“After The Party” by The Menzingers

di Samir Batista

a2481748509_10“After The Party”, dove la festa sta per quel periodo di mezzo tra l’adolescenza e quando ci si accorge che il mondo deve rallentare a un certo punto. O magari no? Nel corso di 13 pezzi i The Menzingers se lo chiedono più volte, e i pros and cons non sembrano mai sbilanciarsi troppo.
Dopo una serie di album acclamati ovunque, i Menzingers si lanciano in quell’album punk rock da gioventù perduta che veramente mancava. Perché se “On The Impossible Past” è stata quella ventata alt-rock che serviva a tutti, tanto a noi quanto a loro, e poi “Rented World” è stato più uno sperimentare tra pezzi semi-psichedelici dai mille effetti e singoloni da sing-along, in “After The Party” c’è finalmente una band che sa cosa può fare e la dimostrazione di come ci si evolve senza perdere le radici.

Nel confronto tra i due cantanti Greg e Tom, che si dividono come al solito in maniera quasi equa i pezzi del full length, Greg sembra avere la meglio complice la sua indimenticabile voce profonda. Dalla sua “Tellin’ Lies” iniziale ad “After The Party” e “Livin’ Ain’t Easy” alla fine, si apre e si chiude il cerchio di chi capisce che magari c’è una fine alla festa. “Where are we going to go now that our twenties our over?”, urla e si domanda la prima, mentre la title-track risponde pregando di amare e preservare ciò che è semplice: “Everybody wants to get famous, you just want to dance in the basement”.

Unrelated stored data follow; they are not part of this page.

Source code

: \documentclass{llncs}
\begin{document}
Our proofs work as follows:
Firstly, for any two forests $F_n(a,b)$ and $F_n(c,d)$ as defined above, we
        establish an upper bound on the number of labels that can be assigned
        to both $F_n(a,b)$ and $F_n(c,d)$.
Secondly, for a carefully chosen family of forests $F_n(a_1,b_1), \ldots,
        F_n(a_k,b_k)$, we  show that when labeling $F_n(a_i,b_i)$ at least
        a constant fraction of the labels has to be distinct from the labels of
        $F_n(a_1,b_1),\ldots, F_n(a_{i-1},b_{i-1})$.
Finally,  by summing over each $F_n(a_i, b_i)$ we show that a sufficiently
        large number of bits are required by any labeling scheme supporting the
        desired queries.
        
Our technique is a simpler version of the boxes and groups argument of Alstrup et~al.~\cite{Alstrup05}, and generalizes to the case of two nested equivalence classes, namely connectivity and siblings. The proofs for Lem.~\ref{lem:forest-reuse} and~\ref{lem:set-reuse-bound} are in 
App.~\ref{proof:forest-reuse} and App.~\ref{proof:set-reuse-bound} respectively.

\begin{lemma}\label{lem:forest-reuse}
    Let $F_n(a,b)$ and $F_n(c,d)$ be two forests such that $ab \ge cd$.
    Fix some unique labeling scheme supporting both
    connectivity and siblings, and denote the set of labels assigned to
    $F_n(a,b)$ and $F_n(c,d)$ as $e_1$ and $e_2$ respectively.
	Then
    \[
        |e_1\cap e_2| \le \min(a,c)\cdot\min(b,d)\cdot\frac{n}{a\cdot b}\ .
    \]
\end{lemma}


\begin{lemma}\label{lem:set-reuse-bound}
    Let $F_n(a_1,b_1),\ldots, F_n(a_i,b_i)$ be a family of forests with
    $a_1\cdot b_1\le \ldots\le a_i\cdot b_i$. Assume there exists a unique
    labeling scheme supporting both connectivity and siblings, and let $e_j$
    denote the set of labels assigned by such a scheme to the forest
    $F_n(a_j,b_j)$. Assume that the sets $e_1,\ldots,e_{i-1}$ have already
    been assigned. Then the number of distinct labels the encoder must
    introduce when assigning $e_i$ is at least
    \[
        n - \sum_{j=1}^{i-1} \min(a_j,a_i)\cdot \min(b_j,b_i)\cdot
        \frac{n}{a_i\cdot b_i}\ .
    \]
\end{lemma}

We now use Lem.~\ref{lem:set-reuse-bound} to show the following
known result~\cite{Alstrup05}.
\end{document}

Tutte le sue canzoni sembrano potenziali singoli, anche se alla fine per dare un antipasto ai fan sono state scelte “Lookers” e “Bad Catholics”, direi azzeccate. Ma come non amare “Midwestern States”? Greg sembra averle prese tutte.

I pezzi della sua controparte sono un attimo più lenti nel farsi capire a pieno, ma poche delle canzoni di Tom sono da trascurare, “Thick as Thieves” e “House On Fire” su tutte.

13 tracce sembrano tante, ma i Menzingers le fanno di nuovo volare, con un album che potrebbe lanciarli verso nuove mete. Era ora.